In principle, this behavior reflects postwar Germany's fundamental fear of war, nuclear power and inflation. And these fears are currently shaping Merkel's foreign policy.

She has made two trips abroad in the last couple of weeks. They were two trips along Germany's new special path, so to speak, a small test of the country's role in the world outside Europe. She traveled for a total of 113 hours, of which 44 were spent flying, and visited three cities -- Delhi, Singapore and Washington -- and three completely different systems: India, a democratic emerging economy with a population of 1.2 billion, the authoritarian city-state of Singapore, which manages to maintain an almost permanent economic miracle, and the United States, the battered superpower that clings to its desire to shape the world using military might.
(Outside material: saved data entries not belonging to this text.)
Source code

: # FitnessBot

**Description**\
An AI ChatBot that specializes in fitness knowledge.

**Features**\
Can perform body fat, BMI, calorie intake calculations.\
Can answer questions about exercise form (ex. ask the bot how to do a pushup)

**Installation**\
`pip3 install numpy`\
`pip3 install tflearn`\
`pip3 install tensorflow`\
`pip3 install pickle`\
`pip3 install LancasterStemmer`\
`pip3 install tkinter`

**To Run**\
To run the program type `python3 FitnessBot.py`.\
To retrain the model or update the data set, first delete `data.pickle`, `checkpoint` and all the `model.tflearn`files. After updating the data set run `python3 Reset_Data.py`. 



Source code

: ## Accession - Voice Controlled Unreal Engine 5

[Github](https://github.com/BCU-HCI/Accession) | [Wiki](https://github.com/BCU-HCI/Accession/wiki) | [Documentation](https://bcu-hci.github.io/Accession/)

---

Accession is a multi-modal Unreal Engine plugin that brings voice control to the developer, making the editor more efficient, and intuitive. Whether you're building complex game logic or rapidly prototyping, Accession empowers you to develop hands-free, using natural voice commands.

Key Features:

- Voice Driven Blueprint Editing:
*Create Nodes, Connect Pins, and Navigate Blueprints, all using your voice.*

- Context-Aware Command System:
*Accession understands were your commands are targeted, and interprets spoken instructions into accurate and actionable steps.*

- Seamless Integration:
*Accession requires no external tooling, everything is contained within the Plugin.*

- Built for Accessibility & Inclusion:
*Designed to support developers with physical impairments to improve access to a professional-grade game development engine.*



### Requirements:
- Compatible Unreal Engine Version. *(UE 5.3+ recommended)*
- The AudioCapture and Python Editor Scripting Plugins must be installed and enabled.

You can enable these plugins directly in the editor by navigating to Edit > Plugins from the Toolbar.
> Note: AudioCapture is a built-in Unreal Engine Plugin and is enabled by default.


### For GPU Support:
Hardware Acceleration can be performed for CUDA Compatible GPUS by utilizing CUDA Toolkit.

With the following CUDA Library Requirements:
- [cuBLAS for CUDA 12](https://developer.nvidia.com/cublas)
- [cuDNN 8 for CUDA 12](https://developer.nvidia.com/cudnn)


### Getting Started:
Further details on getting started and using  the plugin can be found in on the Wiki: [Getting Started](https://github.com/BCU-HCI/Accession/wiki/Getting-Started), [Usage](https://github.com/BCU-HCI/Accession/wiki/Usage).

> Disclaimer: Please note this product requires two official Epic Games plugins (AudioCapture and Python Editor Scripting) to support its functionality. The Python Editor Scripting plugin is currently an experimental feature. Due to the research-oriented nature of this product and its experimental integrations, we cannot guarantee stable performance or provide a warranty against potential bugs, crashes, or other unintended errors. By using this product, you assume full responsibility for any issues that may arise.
The trips amounted to three different Merkels appearing in three different worlds. How did she do it? What version of Germany was she representing? And what is the country's role on the international stage?

Catching Up on Her Sleep

An initial answer was provided on the chancellor's plane, the "Konrad Adenauer," as it was en route to Delhi. Iran felt there was a problem with the plane's flyover rights  and forced it to circle over Turkey for two hours. While the diplomats in Berlin, Tehran and on board the plane grappled over a solution to the problem, Merkel slept.

In fact, she slept through the entire crisis, and when she was awake and was asked to comment on it, she played it down and said it wasn't worth making a fuss about. She had already done her hair and makeup, but she still had a bit of sleep in her eyes. Because of the delay, she had been able to sleep two hours longer than planned. Crises, it seems, can also have their advantages.

A century ago, an incident of this nature would have prompted the countries in question to send out their gunboats, but Germany is no longer particularly sensitive when it comes to questions of honor. And Merkel certainly isn't, either. She prefers to keep a low profile.

Merkel's Talent for Looking Cute

In India, she seemed almost too diminutive for this world. She spoke so reverentially of 78-year-old Indian Prime Minister Manmohan Singh, who mainly stood out at the press conference for the way he muttered his sentences in slow motion, that he seemed like a father figure to the chancellor.

In any case, Merkel does have a talent for looking cute at times, which is especially noticeable with older men she considers wise. She also felt unqualified to give Singh any advice, given that he is the leader of a nation of 1.2 billion people, while she is only responsible for Germany's 82 million. She also didn't try to convince him of the merits of the German model for phasing out nuclear power. In fact, atomic energy was not a significant issue at any of the three stops on her two trips. In Singapore, a minister showed more passion in trying to persuade German government spokesman Steffen Seibert of the merits of corporal punishment than the German delegation did in relation to Berlin's nuclear phaseout.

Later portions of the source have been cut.